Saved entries
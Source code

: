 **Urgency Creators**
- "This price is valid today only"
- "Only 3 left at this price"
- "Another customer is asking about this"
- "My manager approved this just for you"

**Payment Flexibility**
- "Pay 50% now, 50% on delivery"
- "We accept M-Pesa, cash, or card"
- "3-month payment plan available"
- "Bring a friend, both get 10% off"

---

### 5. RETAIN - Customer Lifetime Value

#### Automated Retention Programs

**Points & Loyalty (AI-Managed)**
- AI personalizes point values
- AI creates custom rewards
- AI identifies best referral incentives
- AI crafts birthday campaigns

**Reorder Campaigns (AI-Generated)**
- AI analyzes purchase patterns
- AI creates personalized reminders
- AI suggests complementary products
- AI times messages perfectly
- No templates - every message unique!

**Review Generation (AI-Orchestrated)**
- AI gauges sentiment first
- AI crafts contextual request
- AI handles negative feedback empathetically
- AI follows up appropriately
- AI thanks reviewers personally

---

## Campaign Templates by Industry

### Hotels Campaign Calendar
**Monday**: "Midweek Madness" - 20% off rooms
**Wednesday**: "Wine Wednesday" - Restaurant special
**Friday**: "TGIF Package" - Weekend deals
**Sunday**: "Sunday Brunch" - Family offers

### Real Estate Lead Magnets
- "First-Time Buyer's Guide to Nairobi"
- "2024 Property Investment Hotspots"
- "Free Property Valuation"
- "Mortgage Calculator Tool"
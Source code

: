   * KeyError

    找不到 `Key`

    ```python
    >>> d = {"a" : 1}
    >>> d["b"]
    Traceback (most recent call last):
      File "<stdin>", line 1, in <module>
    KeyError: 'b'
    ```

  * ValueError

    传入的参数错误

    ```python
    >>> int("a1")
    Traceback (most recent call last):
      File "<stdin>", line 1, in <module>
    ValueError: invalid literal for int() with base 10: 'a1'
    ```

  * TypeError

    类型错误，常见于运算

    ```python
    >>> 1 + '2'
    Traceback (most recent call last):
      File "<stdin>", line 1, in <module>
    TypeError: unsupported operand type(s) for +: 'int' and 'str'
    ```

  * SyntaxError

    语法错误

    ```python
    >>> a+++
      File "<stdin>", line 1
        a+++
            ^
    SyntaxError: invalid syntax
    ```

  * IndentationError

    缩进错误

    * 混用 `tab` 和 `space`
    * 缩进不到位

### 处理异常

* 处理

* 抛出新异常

# Task objective
From the records above, copy out the line with "- AI personalizes point values", the line with "- AI suggests complementary products", and every line between them, word for word.

# Answer for this exercise
- AI personalizes point values
- AI creates custom rewards
- AI identifies best referral incentives
- AI crafts birthday campaigns

**Reorder Campaigns (AI-Generated)**
- AI analyzes purchase patterns
- AI creates personalized reminders
- AI suggests complementary products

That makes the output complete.